[Shootout-list] X per second scoring system, resume

Brandon J. Van Every vanevery@indiegamedesign.com
Thu, 30 Sep 2004 13:55:06 -0700


Einar Karttunen wrote:
> Brandon J. Van Every wrote:
>
> > - yes it would be nice to have some larger, roughly
> > constant amount of time for all tests
>
> Does this mean to fix input sizes?

No, as it says, it means roughly fixing the amount of time all tests
run.  That's the basis of an 'X per second' scoring system.  Whatever
amount of work you can get done in a defined chunk of time.  I'm
thinking the chunk of time needs to be 30..60 seconds for accuracy, but
I could be mistaken.

> Many test won't scale in a linear
> fashion... So this will penalize in most case faster languages.
>
> > - 'guessing N' never goes away, it's just per test or per
> > invasive timer iteration.
>
> So we don't reduce the amount of work.

No we don't.  The point is to increase accuracy, not reduce
implementation work.  It costs work.  Personally, I value the accuracy
more than avoiding the work.

Or by 'work' do you mean, 'the benchmarks will still take a long time to
run?'  In an invasive micro system, not necessarily.  For calibration,
we only need to pick the inner loop N so that the inner loop takes
(perhaps) 1 second.  1 second between START() STOP() is plenty good for
accuracy  in any environment with decent timers.  You'd need to start at
N=1, do a run, double it until the inner START() STOP() time exceeds 1
second, then halve/double/binary squeeze until it takes sufficiently
close to 1 second.  Use that N.   Of course if N=1 already takes much
longer than 1 second to perform, you can't sample at the rate you want
and you have a more basic problem.  You could either use N=1 or flunk
the test as too slow.

This whole process of convergence might take 5 seconds or so.  So if you
want 60 seconds of actual run, your whole micro-invasive test takes 65
seconds to run.  I'm seeing 31 tests at present, if I'm good at
counting, so that's 33.58 minutes per language.  There's 55 languages,
so that's 30.78 hours of testing for the whole thing.

Hm, that's pretty high.  Seems there's a motive to pick either a lower
number of seconds per test, or to tailor it according to how fast the
language actually is.  Anyways, in a micro-invasive approach, the
calibration is both easily automated and quick.  'Guessing N' is never
'somebody-else's-problem'.  I suppose if you did 5 seconds of
calibration and 10 seconds of actual testing, you'd get the whole thing
done in 7.5 hours.  A night's rest.

> > - Ideally we guess N automatically.
> 'Somebody-else's-problem' works but
> > creates labor for any new user of the Shootout test suite.
>
> Choosing a different N can make the order vary.

You mean like, some language dies once N hits a certain threshold?  Or
do you mean small noisy variances?  Noise isn't important.

> > - invasive timers are usually more accurate, but are gruntwork to
> > implement
>
> Invasive timers are more accurate depending on the language,
> making timer scales vary with language.

Languages already vary with languages.  :-)  Any timer on the order of
microseconds will do fine.  We're talking about START() STOP() gaps of 1
second.  Even milliseconds is tolerable if the language is slow.

> > - we haven't checked if some language poses special implementation
> > difficulties
>
> Yes, they do.

Example then please?

> > - it doesn't matter much if a slow language has a slow timer.
> >   Only whether a fast language has a slow timer.
>
> Yes it does.
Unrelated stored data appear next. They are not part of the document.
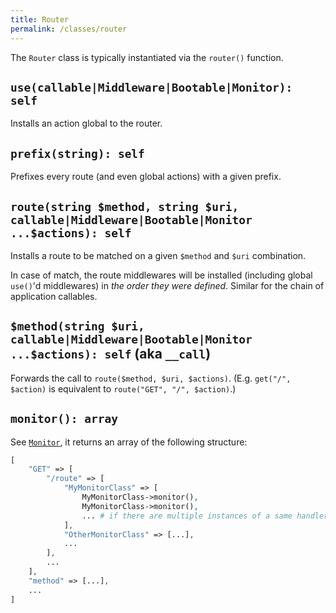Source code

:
 ```yaml
---
title: Router
permalink: /classes/router
---
```


The `Router` class is typically instantiated via the `router()` function.

## `use(callable|Middleware|Bootable|Monitor): self`

Installs an action global to the router.

## `prefix(string): self`

Prefixes every route (and even global actions) with a given prefix.

## `route(string $method, string $uri, callable|Middleware|Bootable|Monitor ...$actions): self`

Installs a route to be matched on a given `$method` and `$uri` combination.

In case of match, the route middlewares will be installed (including global `use()`'d middlewares) in _the order they were defined_. Similar for the chain of application callables.

## `$method(string $uri, callable|Middleware|Bootable|Monitor ...$actions): self` (aka `__call`)

Forwards the call to `route($method, $uri, $actions)`. (E.g. `get("/", $action)` is equivalent to `route("GET", "/", $action)`.)

## `monitor(): array`

See [`Monitor`](monitor.html), it returns an array of the following structure:

```php
[
    "GET" => [
        "/route" => [
            "MyMonitorClass" => [
                MyMonitorClass->monitor(),
                MyMonitorClass->monitor(),
                ... # if there are multiple instances of a same handler
            ],
            "OtherMonitorClass" => [...],
            ...
        ],
        ...
    ],
    "method" => [...],
    ...
]
```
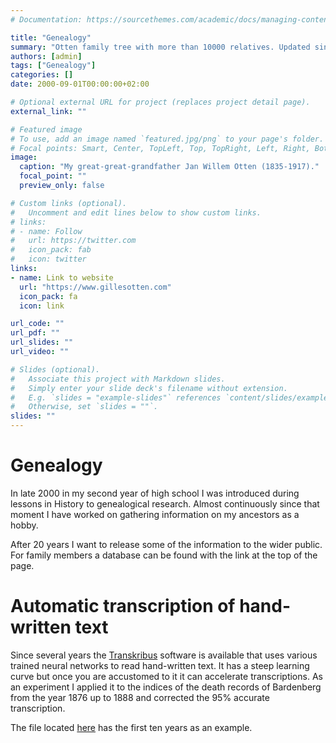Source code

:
 ```yaml
---
# Documentation: https://sourcethemes.com/academic/docs/managing-content/

title: "Genealogy"
summary: "Otten family tree with more than 10000 relatives. Updated since the year 2000."
authors: [admin]
tags: ["Genealogy"]
categories: []
date: 2000-09-01T00:00:00+02:00

# Optional external URL for project (replaces project detail page).
external_link: ""

# Featured image
# To use, add an image named `featured.jpg/png` to your page's folder.
# Focal points: Smart, Center, TopLeft, Top, TopRight, Left, Right, BottomLeft, Bottom, BottomRight.
image:
  caption: "My great-great-grandfather Jan Willem Otten (1835-1917)."
  focal_point: ""
  preview_only: false

# Custom links (optional).
#   Uncomment and edit lines below to show custom links.
# links:
# - name: Follow
#   url: https://twitter.com
#   icon_pack: fab
#   icon: twitter
links:
- name: Link to website
  url: "https://www.gillesotten.com"
  icon_pack: fa
  icon: link

url_code: ""
url_pdf: ""
url_slides: ""
url_video: ""

# Slides (optional).
#   Associate this project with Markdown slides.
#   Simply enter your slide deck's filename without extension.
#   E.g. `slides = "example-slides"` references `content/slides/example-slides.md`.
#   Otherwise, set `slides = ""`.
slides: ""
---
```


# Genealogy

In late 2000 in my second year of high school I was introduced during lessons in History to genealogical research.
Almost continuously since that moment I have worked on gathering information on my ancestors as a hobby.

After 20 years I want to release some of the information to the wider public. For family members a database can be found with the link at the top of the page.

# Automatic transcription of hand-written text

Since several years the [Transkribus](https://transkribus.eu/Transkribus/) software is available that uses various trained neural networks to read hand-written text. It has a steep learning curve but once you are accustomed to it it can accelerate transcriptions.
As an experiment I applied it to the indices of the death records of Bardenberg from the year 1876 up to 1888 and corrected the 95\% accurate transcription.

The file located [here](https://drive.google.com/file/d/1AVM5ORyToBKdbxIjPrZWmUJOivdWS1kO/view?usp=sharing) has the first ten years as an example. 
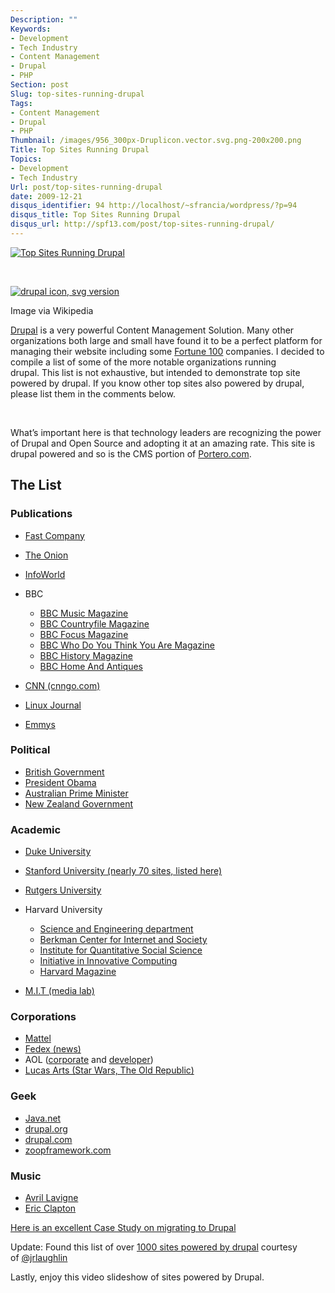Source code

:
 ```yaml
---
Description: ""
Keywords:
- Development
- Tech Industry
- Content Management
- Drupal
- PHP
Section: post
Slug: top-sites-running-drupal
Tags:
- Content Management
- Drupal
- PHP
Thumbnail: /images/956_300px-Druplicon.vector.svg.png-200x200.png
Title: Top Sites Running Drupal
Topics:
- Development
- Tech Industry
Url: post/top-sites-running-drupal
date: 2009-12-21
disqus_identifier: 94 http://localhost/~sfrancia/wordpress/?p=94
disqus_title: Top Sites Running Drupal
disqus_url: http://spf13.com/post/top-sites-running-drupal/
---
```


[![Top Sites Running
Drupal](/images/956_300px-Druplicon.vector.svg.png-200x200.png)](/uploads/2009/10/300px-Druplicon.vector.svg.png "Top Sites Running Drupal")

 

[![drupal icon, svg
version](/uploads/2009/12/300px-Druplicon.vector.svg.png "drupal icon, svg version")](http://commons.wikipedia.org/wiki/File:Druplicon.vector.svg)

Image via Wikipedia

[Drupal](http://www.drupal.org "Drupal") is a very powerful Content
Management Solution. Many other organizations both large and small have
found it to be a perfect platform for managing their website including
some [Fortune
100](http://en.wikipedia.org/wiki/Fortune_500 "Fortune 500") companies.
I decided to compile a list of some of the more notable organizations
running drupal. This list is not exhaustive, but intended to demonstrate
top site powered by drupal. If you know other top sites also powered by
drupal, please list them in the comments below.

 

What’s important here is that technology leaders are recognizing the
power of Drupal and Open Source and adopting it at an amazing rate. This
site is drupal powered and so is the CMS portion
of [Portero.com](http://www2.portero.com).

The List
--------

### Publications

-   [Fast Company](http://www.fastcompany.com/)
-   [The Onion](http://www.theonion.com/ "The Onion")
-   [InfoWorld](http://infoworld.com/)
-   BBC
    -   [BBC Music Magazine](http://www.bbcmusicmagazine.com/)
    -   [BBC Countryfile
        Magazine](http://www.bbccountryfilemagazine.com/)
    -   [BBC Focus Magazine](http://www.bbcfocusmagazine.com/)
    -   [BBC Who Do You Think You Are
        Magazine](http://www.bbcwhodoyouthinkyouaremagazine.com/)
    -   [BBC History Magazine](http://www.bbchistorymagazine.com/)
    -   [BBC Home And Antiques](http://www.bbchomesandantiques.com/)

-   [CNN (cnngo.com)](http://cnngo.com/)
-   [Linux Journal](http://linuxjournal.com/)
-   [Emmys](http://emmys.com/)

### Political

-   [British Government](http://www.direct.gov.uk/)
-   [President Obama](http://whitehouse.gov/)
-   [Australian Prime Minister](http://www.pm.gov.au/)
-   [New Zealand Government](http://beehive.govt.nz/)

### Academic

-   [Duke University](http://www.duke.edu/)
-   [Stanford University (nearly 70 sites, listed
    here)](https://techcommons.stanford.edu/topics/drupal/sites-using-drupal-stanford)
-   [Rutgers University](http://rutgers.edu/)
-   Harvard University
    -   [Science and Engineering
        department](http://www.harvardscience.harvard.edu/)
    -   [Berkman Center for Internet and
        Society](http://cyber.law.harvard.edu/)
    -   [Institute for Quantitative Social
        Science](http://www.iq.harvard.edu/)
    -   [Initiative in Innovative Computing](http://iic.harvard.edu/)
    -   [Harvard Magazine](http://harvardmagazine.com/)

-   [M.I.T (media lab)](http://media.mit.edu/)

### Corporations

-   [Mattel](http://mattel.com/)
-   [Fedex (news)](http://news.fedex.com/)
-   AOL ([corporate](http://corp.aol.com/)
    and [developer](http://dev.aol.com/))
-   [Lucas Arts (Star Wars, The Old Republic)](http://www.swtor.com/)

### Geek

-   [Java.net](http://java.net/)
-   [drupal.org](http://drupal.org)
-   [drupal.com](http://drupal.com)
-   [zoopframework.com](http://zoopframework.com)

### Music

-   [Avril Lavigne](http://www.avrillavigne.com/)
-   [Eric Clapton](http://www.ericclapton.com/)

[Here is an excellent Case Study on migrating to
Drupal](http://drupal.org/node/497008)

Update: Found this list of over [1000 sites powered by
drupal](http://listology.com/jwalling/list/1000-drupal-web-sites-case-studies)
courtesy of [@jrlaughlin](http://twitter.com/jrlaughlin)

Lastly, enjoy this video slideshow of sites powered by Drupal.
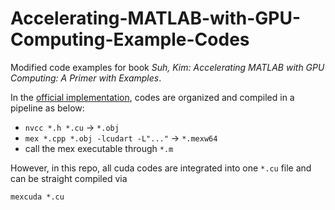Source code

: # Accelerating-MATLAB-with-GPU-Computing-Example-Codes
Modified code examples for book *Suh, Kim: Accelerating MATLAB with GPU Computing: A Primer with Examples*.

In the [official implementation](https://booksite.elsevier.com/9780124080805), codes are organized and compiled in a pipeline as below:
- `nvcc *.h *.cu` -> `*.obj`
- `mex *.cpp *.obj -lcudart -L"..."` -> `*.mexw64`
- call the mex executable through `*.m`

However, in this repo, all cuda codes are integrated into one `*.cu` file and can be straight compiled via
```
mexcuda *.cu
```
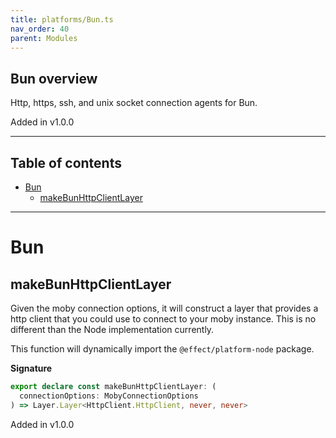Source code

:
```yaml
---
title: platforms/Bun.ts
nav_order: 40
parent: Modules
---
```


## Bun overview

Http, https, ssh, and unix socket connection agents for Bun.

Added in v1.0.0

---

<h2 class="text-delta">Table of contents</h2>

- [Bun](#bun)
  - [makeBunHttpClientLayer](#makebunhttpclientlayer)

---

# Bun

## makeBunHttpClientLayer

Given the moby connection options, it will construct a layer that provides a
http client that you could use to connect to your moby instance. This is no
different than the Node implementation currently.

This function will dynamically import the `@effect/platform-node` package.

**Signature**

```ts
export declare const makeBunHttpClientLayer: (
  connectionOptions: MobyConnectionOptions
) => Layer.Layer<HttpClient.HttpClient, never, never>
```

Added in v1.0.0
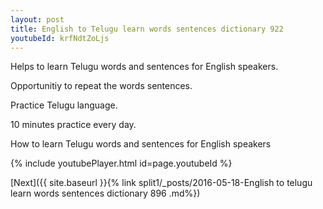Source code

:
 ```yaml
---
layout: post
title: English to Telugu learn words sentences dictionary 922 
youtubeId: krfNdtZoLjs
---
```

 
 
Helps to learn Telugu words and sentences for English speakers.

Opportunitiy to repeat the words sentences. 

Practice Telugu language. 
 
10 minutes practice every day. 
 
How to learn Telugu words and sentences for English speakers 
 
{% include youtubePlayer.html id=page.youtubeId %}
 
 
[Next]({{ site.baseurl }}{% link  split1/_posts/2016-05-18-English to telugu learn words sentences dictionary 896 .md%})
 
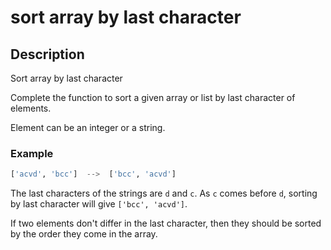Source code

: # sort array by last character

## Description

Sort array by last character

Complete the function to sort a given array or list by last character of elements.

Element can be an integer or a string.

### Example

```python
['acvd', 'bcc']  -->  ['bcc', 'acvd']
```

The last characters of the strings are `d` and `c`. As `c` comes before `d`, sorting by last character will give `['bcc', 'acvd']`.

If two elements don't differ in the last character, then they should be sorted by the order they come in the array.
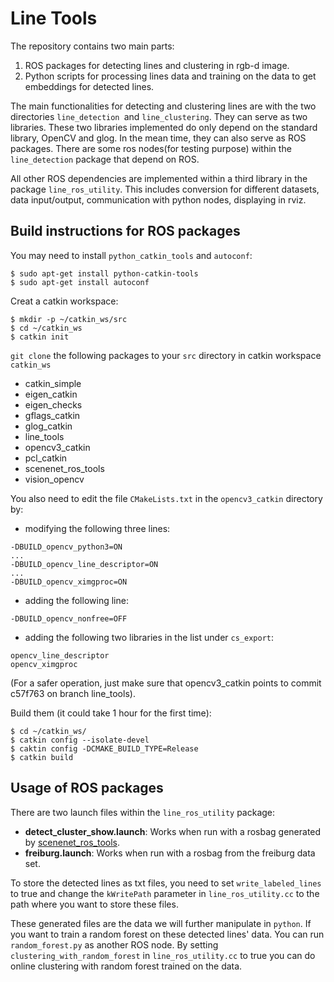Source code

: # Line Tools

The repository contains two main parts:
1. ROS packages for detecting lines and clustering in rgb-d image.
2. Python scripts for processing lines data and training on the data to get embeddings for detected lines.

The main functionalities for detecting and clustering lines are with the two directories `line_detection `and `line_clustering`. They can serve as two libraries. These two libraries implemented do only depend on the standard library, OpenCV and glog. In the mean time, they can also serve as ROS packages. There are some ros nodes(for testing purpose) within the `line_detection` package that depend on ROS.

All other ROS dependencies are implemented within a third library in the package `line_ros_utility`. This includes conversion for different datasets, data input/output, communication with python nodes, displaying in rviz.

## Build instructions for ROS packages
You may need to install `python_catkin_tools` and `autoconf`:
```
$ sudo apt-get install python-catkin-tools
$ sudo apt-get install autoconf
```
Creat a catkin workspace:
```
$ mkdir -p ~/catkin_ws/src
$ cd ~/catkin_ws
$ catkin init
```

`git clone` the following packages to your `src` directory in catkin workspace `catkin_ws`

* catkin_simple
* eigen_catkin
* eigen_checks
* gflags_catkin
* glog_catkin
* line_tools
* opencv3_catkin
* pcl_catkin
* scenenet_ros_tools
* vision_opencv

You also need to edit the file `CMakeLists.txt` in the `opencv3_catkin` directory by:
- modifying the following three lines:
```
-DBUILD_opencv_python3=ON
...
-DBUILD_opencv_line_descriptor=ON
...
-DBUILD_opencv_ximgproc=ON
```
- adding the following line:
```
-DBUILD_opencv_nonfree=OFF
```
- adding the following two libraries in the list under `cs_export`:
```
opencv_line_descriptor
opencv_ximgproc
```

(For a safer operation, just make sure that opencv3_catkin points to commit c57f763 on branch line_tools).

Build them (it could take 1 hour for the first time):
```
$ cd ~/catkin_ws/
$ catkin config --isolate-devel
$ caktin config -DCMAKE_BUILD_TYPE=Release
$ catkin build
```

## Usage of ROS packages
There are two launch files within the  `line_ros_utility` package:
* **detect\_cluster\_show.launch**: Works when run with a rosbag generated by  [scenenet\_ros\_tools](https://github.com/ethz-asl/scenenet_ros_tools).
* **freiburg.launch**: Works when run with a rosbag from the freiburg data set.

To store the detected lines as txt files, you need to set `write_labeled_lines` to true and change the
`kWritePath` parameter in `line_ros_utility.cc` to the path where you want to store these files.

These generated files are the data we will further manipulate in `python`. If you want to train a random forest on these detected lines' data. You can run `random_forest.py` as another ROS node. By setting `clustering_with_random_forest` in `line_ros_utility.cc` to true you can do online clustering with random forest trained on the data.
It makes the slow language appear even slower..

Penny wise, pound foolish.  Slow relative to what?  If it's at the
bottom of the dogpile anyways it doesn't matter.

The crux of your argument is, you believe some languages will have
timers so bad, that invasive timing overhead will be unacceptable in
some cases.  I'm not ready to buy your premise yet.  What's your
specific example?

I will also wager that all the (relatively) high-performance languages
have a high-performance timer available.  Either natively or through a C
call.


Cheers,                     www.indiegamedesign.com
Brandon Van Every           Seattle, WA

"The pioneer is the one with the arrows in his back."
                          - anonymous entrepreneur